WASHINGTON ― Sen. John McCain (R-Ariz.) on Wednesday passed on yet another opportunity to involve both Republicans and Democrats in the legislative process by opposing a motion supporting bipartisan review, just a day after he decried the closed-door process Republicans have used to try to repeal the Affordable Care Act.
The Arizona senator voted against a motion proposed by Sen. Joe Donnelly (D-Ind.) to commit the bill to the Senate Finance Committee, which would strike provisions from the legislation that would reduce or eliminate benefits or coverage for individuals who are currently eligible for Medicaid.
McCain’s vote against the motion isn’t surprising. Democrats plan to offer numerous amendments this week in hopes of dividing Republicans as they work to pass something, anything, that would repeal Obamacare. The Donnelly motion, for example, is most likely designed to punish moderate Republicans by forcing them to cast tough votes on Medicaid spending.

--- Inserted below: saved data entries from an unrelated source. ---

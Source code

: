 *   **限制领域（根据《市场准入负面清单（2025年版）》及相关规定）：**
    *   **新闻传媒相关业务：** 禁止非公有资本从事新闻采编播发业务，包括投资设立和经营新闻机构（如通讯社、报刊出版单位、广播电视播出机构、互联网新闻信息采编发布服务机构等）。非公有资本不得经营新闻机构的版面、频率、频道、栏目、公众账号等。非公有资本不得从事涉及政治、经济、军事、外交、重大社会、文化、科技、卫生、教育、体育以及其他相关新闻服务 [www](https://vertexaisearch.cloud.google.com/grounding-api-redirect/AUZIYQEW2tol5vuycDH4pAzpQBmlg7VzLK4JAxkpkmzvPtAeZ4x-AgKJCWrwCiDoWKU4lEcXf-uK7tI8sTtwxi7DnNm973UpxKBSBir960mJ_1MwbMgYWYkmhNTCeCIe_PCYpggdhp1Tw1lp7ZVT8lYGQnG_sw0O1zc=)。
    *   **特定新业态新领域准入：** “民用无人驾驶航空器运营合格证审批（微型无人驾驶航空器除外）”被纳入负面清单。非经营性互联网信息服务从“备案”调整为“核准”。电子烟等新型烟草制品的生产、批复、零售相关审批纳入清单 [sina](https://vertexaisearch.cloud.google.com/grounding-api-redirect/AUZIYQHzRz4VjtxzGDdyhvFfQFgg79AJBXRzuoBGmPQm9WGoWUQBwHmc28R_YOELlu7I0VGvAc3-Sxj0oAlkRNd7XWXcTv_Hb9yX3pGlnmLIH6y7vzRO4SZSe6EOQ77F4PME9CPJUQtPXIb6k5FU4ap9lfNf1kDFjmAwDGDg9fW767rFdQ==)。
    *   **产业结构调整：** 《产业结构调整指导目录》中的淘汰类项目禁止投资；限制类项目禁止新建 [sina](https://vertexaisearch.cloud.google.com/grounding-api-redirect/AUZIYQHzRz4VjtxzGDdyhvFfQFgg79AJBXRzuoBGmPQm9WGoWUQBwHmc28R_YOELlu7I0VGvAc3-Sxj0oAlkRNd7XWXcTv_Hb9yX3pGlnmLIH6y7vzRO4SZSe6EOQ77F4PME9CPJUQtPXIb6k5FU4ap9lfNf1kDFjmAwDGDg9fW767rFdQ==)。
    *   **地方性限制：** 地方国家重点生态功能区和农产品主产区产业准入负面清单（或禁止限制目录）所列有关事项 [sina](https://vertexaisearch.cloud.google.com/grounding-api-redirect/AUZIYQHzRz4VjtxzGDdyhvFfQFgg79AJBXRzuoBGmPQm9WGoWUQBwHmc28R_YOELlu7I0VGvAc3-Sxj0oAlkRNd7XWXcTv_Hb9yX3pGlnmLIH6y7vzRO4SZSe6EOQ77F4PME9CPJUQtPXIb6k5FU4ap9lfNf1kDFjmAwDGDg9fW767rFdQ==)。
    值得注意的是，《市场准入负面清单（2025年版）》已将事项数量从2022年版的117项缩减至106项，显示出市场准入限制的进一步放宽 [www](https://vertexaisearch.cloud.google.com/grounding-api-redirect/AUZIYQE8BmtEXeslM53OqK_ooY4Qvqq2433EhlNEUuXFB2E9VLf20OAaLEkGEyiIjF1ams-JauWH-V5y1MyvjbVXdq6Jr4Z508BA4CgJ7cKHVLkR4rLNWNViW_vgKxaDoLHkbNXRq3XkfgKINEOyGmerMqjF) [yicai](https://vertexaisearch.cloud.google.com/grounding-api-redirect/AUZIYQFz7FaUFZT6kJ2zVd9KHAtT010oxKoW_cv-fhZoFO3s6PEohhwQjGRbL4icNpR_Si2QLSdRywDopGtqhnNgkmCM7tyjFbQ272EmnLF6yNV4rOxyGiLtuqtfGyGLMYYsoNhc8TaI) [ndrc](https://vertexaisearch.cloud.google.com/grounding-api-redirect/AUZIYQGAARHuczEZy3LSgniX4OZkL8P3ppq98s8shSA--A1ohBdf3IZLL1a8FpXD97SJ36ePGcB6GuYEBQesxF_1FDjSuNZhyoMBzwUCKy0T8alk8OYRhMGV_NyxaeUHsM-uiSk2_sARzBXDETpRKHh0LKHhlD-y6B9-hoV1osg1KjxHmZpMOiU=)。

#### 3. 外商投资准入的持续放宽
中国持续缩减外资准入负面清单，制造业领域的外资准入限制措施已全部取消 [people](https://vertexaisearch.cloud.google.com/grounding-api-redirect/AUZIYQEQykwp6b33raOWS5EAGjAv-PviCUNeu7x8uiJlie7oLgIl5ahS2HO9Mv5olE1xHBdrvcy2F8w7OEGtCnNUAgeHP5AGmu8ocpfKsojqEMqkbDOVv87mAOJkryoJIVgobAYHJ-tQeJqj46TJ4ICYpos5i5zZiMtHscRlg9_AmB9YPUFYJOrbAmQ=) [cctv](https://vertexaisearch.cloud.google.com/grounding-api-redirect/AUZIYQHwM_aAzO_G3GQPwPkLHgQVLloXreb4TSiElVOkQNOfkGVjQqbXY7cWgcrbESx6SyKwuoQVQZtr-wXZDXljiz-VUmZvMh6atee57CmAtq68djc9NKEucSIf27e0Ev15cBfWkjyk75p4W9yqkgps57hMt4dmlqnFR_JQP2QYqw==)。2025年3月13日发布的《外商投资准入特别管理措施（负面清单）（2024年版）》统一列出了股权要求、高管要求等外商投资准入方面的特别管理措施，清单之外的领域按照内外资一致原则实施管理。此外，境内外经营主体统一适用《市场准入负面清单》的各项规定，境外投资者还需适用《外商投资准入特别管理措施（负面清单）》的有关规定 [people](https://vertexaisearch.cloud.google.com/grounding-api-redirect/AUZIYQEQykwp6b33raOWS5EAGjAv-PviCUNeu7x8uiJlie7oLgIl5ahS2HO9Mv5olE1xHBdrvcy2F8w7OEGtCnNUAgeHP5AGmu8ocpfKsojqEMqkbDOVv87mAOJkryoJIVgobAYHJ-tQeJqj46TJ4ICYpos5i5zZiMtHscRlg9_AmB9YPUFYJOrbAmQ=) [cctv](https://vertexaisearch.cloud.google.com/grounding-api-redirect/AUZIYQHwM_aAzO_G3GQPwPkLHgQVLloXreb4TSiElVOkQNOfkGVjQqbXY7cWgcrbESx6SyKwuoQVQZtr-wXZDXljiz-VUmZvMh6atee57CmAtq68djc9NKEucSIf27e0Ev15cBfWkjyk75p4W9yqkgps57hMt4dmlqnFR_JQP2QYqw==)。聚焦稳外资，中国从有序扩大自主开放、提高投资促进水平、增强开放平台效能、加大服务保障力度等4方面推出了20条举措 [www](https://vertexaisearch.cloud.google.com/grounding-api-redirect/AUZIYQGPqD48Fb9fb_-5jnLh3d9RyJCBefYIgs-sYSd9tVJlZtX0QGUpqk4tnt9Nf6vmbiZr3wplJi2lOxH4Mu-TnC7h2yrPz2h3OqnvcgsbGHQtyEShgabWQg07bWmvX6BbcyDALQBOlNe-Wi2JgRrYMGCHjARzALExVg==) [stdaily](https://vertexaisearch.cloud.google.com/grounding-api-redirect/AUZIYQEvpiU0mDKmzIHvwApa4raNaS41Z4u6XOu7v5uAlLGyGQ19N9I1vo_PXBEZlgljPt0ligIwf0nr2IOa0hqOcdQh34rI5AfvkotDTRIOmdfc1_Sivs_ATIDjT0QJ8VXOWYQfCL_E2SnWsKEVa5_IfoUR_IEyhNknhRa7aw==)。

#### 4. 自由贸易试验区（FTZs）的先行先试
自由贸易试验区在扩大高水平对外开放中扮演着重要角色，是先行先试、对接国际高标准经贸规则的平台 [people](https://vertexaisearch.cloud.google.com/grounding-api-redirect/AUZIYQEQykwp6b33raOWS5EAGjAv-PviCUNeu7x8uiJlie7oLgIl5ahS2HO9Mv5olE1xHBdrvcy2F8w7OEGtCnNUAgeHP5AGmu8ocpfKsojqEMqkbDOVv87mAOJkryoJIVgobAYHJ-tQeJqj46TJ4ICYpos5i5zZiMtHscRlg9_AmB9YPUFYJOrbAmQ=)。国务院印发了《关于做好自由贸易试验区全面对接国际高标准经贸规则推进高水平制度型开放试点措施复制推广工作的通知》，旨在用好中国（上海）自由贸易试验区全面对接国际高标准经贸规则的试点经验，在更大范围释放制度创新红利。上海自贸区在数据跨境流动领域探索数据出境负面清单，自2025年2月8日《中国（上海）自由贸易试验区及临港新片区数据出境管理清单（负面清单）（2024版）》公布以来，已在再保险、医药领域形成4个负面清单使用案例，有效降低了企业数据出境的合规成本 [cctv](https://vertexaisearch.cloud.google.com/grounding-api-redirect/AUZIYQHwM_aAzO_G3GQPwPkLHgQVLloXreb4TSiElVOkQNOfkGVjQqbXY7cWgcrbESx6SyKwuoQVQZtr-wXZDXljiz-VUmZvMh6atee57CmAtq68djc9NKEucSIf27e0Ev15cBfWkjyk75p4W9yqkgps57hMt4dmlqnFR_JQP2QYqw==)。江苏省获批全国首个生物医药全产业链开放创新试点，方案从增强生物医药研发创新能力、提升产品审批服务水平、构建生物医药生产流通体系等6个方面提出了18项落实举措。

Wednesday’s vote comes a day after McCain delivered an impassioned speech on the Senate floor, where he implored his colleagues to work with one another and hold open committee hearings to craft legislation.
“Let’s trust each other. Let’s return to regular order,” he said in his Tuesday remarks that drew praise from across the aisle.
Moments before his speech, however, McCain cast the deciding vote to open debate on repealing Obamacare. Later Tuesday evening, the Arizona Republican cast another vote in support of the Better Care Reconciliation Act, the Obamacare repeal and replacement plan that Republicans had been working on in secret for months. Both the votes seemed to violate the principles he laid out in his speech as the legislation was a product of a closed-door process. Moreover, Senate Republicans held zero hearings on their bill.
The veteran senator also supports implementing changes to the bill’s impact on the Medicaid program, which Republicans included in their bill to repeal and replace Obamacare.
But if McCain does truly feel strongly about crafting legislation in a more open, bipartisan process, as he stated this week, he could have proved it on Wednesday by voting to send the GOP bill to the Senate Finance Committee anyway.
The only silver lining for Democrats may be the possibility that McCain follows through with his words on the final vote, which is expected later this week.
“[McCain’s] words are very powerful, but I think again, we’ll have a chance to see exactly whether [Republicans] act on those words or not,” Sen. Mark Warner (D-Va.) said Tuesday.